**Problem**
Return each line of the records holding the string "right".

**Records**
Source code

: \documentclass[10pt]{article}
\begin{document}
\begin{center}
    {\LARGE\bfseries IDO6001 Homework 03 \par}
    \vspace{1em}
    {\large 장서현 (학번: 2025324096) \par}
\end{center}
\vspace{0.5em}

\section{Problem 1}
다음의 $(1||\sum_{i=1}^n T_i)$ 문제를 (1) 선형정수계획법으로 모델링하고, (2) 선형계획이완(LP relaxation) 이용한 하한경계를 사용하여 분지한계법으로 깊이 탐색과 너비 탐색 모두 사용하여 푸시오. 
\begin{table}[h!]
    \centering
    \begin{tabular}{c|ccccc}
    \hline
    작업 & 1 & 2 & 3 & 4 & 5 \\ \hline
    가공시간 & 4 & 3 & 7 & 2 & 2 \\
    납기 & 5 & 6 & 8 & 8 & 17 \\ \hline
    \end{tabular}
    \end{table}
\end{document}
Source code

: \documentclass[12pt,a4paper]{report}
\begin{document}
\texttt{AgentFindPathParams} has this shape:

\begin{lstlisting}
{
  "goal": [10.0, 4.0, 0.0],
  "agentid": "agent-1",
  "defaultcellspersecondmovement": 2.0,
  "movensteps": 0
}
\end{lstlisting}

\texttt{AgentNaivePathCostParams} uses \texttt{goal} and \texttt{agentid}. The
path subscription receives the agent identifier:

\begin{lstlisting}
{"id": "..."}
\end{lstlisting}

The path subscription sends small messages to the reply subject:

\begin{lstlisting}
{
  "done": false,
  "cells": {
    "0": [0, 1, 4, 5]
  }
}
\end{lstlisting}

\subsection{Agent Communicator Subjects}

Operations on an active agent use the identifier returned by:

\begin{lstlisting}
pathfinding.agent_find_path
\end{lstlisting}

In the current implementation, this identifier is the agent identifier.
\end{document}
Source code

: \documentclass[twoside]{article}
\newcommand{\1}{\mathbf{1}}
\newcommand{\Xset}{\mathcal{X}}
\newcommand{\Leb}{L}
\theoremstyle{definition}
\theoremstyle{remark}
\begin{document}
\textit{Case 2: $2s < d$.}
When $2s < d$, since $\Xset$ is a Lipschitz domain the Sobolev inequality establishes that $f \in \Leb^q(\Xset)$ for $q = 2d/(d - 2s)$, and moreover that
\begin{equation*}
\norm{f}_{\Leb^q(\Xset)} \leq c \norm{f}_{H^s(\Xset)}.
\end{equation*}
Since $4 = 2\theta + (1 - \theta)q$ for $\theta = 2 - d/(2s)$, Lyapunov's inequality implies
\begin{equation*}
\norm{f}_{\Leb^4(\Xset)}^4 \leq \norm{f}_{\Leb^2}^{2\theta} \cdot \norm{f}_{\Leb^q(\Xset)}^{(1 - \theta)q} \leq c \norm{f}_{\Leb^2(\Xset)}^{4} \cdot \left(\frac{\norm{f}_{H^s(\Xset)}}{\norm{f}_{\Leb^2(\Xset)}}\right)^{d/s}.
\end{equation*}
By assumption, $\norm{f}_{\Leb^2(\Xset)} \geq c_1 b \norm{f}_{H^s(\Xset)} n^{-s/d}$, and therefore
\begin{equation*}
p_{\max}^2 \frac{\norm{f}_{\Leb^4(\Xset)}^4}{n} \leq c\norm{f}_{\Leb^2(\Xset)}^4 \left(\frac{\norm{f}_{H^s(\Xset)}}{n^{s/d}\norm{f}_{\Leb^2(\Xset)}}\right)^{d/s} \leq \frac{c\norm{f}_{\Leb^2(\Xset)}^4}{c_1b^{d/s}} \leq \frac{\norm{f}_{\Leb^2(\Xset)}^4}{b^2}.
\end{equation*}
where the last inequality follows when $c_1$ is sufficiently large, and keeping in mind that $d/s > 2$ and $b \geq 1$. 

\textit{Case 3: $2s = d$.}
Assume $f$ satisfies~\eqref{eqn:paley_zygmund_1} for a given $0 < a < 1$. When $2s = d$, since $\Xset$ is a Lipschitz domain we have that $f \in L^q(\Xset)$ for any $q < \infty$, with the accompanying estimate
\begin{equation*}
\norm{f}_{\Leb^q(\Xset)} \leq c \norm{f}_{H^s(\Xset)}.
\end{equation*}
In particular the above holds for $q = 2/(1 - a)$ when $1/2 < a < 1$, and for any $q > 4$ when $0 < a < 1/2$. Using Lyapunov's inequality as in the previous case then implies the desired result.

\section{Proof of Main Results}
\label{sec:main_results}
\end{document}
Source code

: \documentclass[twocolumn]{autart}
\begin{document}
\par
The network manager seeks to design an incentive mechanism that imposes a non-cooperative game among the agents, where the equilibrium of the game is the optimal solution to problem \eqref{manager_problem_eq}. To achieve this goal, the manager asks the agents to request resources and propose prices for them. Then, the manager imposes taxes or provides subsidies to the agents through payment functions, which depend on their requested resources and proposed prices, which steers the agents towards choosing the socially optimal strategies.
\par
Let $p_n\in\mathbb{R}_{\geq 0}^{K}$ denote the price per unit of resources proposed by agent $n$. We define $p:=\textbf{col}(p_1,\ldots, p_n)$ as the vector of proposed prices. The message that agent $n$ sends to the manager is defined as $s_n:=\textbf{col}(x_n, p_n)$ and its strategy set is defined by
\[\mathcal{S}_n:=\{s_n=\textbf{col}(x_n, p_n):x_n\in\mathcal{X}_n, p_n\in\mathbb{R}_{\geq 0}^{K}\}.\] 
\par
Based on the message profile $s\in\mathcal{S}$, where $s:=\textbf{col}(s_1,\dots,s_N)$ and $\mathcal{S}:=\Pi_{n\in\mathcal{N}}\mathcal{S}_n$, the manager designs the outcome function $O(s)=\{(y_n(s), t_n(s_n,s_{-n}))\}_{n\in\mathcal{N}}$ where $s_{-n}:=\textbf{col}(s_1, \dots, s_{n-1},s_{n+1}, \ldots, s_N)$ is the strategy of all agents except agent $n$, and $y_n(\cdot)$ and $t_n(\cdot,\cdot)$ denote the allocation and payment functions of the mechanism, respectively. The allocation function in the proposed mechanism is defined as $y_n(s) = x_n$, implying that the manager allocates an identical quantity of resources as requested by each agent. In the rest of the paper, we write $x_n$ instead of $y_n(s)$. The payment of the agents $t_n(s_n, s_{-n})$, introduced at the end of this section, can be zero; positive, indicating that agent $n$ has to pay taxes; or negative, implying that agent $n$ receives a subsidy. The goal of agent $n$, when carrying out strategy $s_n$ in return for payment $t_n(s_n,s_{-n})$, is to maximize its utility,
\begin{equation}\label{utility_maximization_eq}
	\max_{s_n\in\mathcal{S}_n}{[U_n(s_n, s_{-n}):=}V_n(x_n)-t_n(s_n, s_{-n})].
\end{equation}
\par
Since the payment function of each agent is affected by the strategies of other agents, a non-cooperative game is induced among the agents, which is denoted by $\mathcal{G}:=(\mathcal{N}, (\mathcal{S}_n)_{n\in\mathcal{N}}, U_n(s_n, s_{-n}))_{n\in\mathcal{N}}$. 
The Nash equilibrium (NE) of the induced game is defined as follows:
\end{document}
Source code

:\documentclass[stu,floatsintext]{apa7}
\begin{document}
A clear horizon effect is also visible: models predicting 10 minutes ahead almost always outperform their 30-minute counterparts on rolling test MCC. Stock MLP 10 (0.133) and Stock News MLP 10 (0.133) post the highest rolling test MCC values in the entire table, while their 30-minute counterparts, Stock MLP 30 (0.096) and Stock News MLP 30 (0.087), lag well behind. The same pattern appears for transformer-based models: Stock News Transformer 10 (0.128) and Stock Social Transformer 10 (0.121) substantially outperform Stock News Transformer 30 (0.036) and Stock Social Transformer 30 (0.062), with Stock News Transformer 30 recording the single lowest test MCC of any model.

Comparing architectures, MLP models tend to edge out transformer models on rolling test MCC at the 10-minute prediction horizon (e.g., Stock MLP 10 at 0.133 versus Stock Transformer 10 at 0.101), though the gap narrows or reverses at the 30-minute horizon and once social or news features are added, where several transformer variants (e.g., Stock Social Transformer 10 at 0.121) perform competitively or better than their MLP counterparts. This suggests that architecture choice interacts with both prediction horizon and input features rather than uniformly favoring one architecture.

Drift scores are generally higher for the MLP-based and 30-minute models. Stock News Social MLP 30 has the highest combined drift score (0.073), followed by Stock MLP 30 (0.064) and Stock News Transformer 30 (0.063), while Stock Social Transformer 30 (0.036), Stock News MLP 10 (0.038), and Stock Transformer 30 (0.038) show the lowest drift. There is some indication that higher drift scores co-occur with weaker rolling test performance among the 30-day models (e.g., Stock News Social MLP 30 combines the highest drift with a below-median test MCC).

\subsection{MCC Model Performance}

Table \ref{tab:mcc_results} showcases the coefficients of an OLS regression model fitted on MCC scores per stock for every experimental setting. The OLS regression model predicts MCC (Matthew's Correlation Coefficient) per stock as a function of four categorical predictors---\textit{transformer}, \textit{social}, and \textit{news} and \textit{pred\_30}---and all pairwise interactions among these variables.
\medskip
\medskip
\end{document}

**Written response**
\norm{f}_{\Leb^4(\Xset)}^4 \leq \norm{f}_{\Leb^2}^{2\theta} \cdot \norm{f}_{\Leb^q(\Xset)}^{(1 - \theta)q} \leq c \norm{f}_{\Leb^2(\Xset)}^{4} \cdot \left(\frac{\norm{f}_{H^s(\Xset)}}{\norm{f}_{\Leb^2(\Xset)}}\right)^{d/s}.
p_{\max}^2 \frac{\norm{f}_{\Leb^4(\Xset)}^4}{n} \leq c\norm{f}_{\Leb^2(\Xset)}^4 \left(\frac{\norm{f}_{H^s(\Xset)}}{n^{s/d}\norm{f}_{\Leb^2(\Xset)}}\right)^{d/s} \leq \frac{c\norm{f}_{\Leb^2(\Xset)}^4}{c_1b^{d/s}} \leq \frac{\norm{f}_{\Leb^2(\Xset)}^4}{b^2}.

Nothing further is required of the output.